§ **Rendered images with source text**:
━━━━━━━━━━━━━━━━

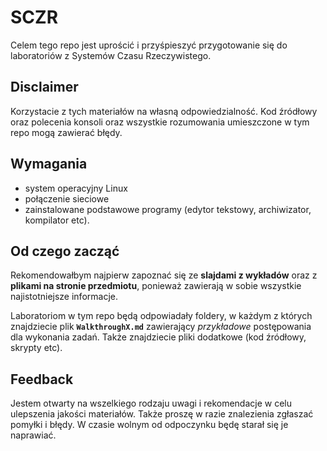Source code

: # SCZR

Celem tego repo jest uprościć i przyśpieszyć przygotowanie się do laboratoriów z Systemów Czasu Rzeczywistego.

## Disclaimer

Korzystacie z tych materiałów na własną odpowiedzialność. Kod źródłowy oraz polecenia konsoli oraz wszystkie rozumowania umieszczone w tym repo mogą zawierać błędy.

## Wymagania

- system operacyjny Linux
- połączenie sieciowe
- zainstalowane podstawowe programy (edytor tekstowy, archiwizator, kompilator etc).

## Od czego zacząć

Rekomendowałbym najpierw zapoznać się ze **slajdami z wykładów** oraz z **plikami na stronie przedmiotu**, ponieważ zawierają w sobie wszystkie najistotniejsze informacje. 

Laboratoriom w tym repo będą odpowiadały foldery, w każdym z których znajdziecie plik **`WalkthroughX.md`** zawierający *przykładowe* postępowania dla wykonania zadań. Także znajdziecie pliki dodatkowe (kod źródłowy, skrypty etc). 

## Feedback

Jestem otwarty na wszelkiego rodzaju uwagi i rekomendacje w celu ulepszenia jakości materiałów. Także proszę w razie znalezienia zgłaszać pomyłki i błędy. W czasie wolnym od odpoczynku będę starał się je naprawiać.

━━━━━━━━━━━━━━━━

Taking the records above as a whole, work out how many of their lines hold the word "Także". The reply should be that number alone.

§ **Output of the task**: 2